Dia memandang, MK tak cermat memerhatikan ketentuan di dalam UU Kepolisian, serta dinamika reformasi Polri setelah 1998. Ditambah, sikap MK ketika menguji UU lain.
"Mahkamah Konsitusi sepertinya gagal memahami UU Kepolisian pasal 8 dan reformasi yang dilakukan pasca reformasi 1998. Namun berbeda ketika menyikapi UU Militer yang diuji ke MK beberapa waktu lalu," tuturnya.

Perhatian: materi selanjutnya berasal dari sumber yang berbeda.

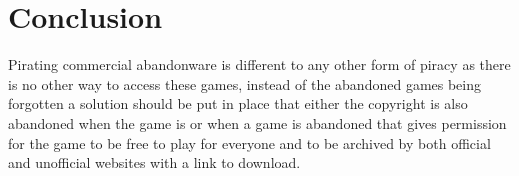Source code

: \documentclass{scrartcl}
\begin{document}
\section*{Conclusion}

Pirating commercial abandonware is different to any other form of piracy as there is no other way to access these games, instead of the abandoned games being forgotten a solution should be put in place that either the copyright is also abandoned when the game is or when a game is abandoned that gives permission for the game to be free to play for everyone and to be archived by both official and unofficial websites with a link to download.



\end{document}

Fernando menegaskan bahwa anggota Polri, secara fungsi dan karakter lembaga, dikategorikan sebagai bagian dari komponen sipil, sehingga tidak tepat jika ruang gerak mereka dibatasi dalam menduduki posisi-posisi sipil di pemerintahan.
Lebih lanjut, dia menduga ada upaya politisasi MK dalam menjalankan tugas memastikan tidak ada undang-undang yang bertentangan dengan konstitusi.
"Mahkamah Konsitusi harus independen dalam bersikap, jangan dipengaruhi oleh tekanan ataupun pemikiran dari pihak lain," ucapnya.
"Tetapi harus berdasarkan pada nalar dan nilai konstitusi yang dianut oleh Indonesia," demikian Fernando menambahkan.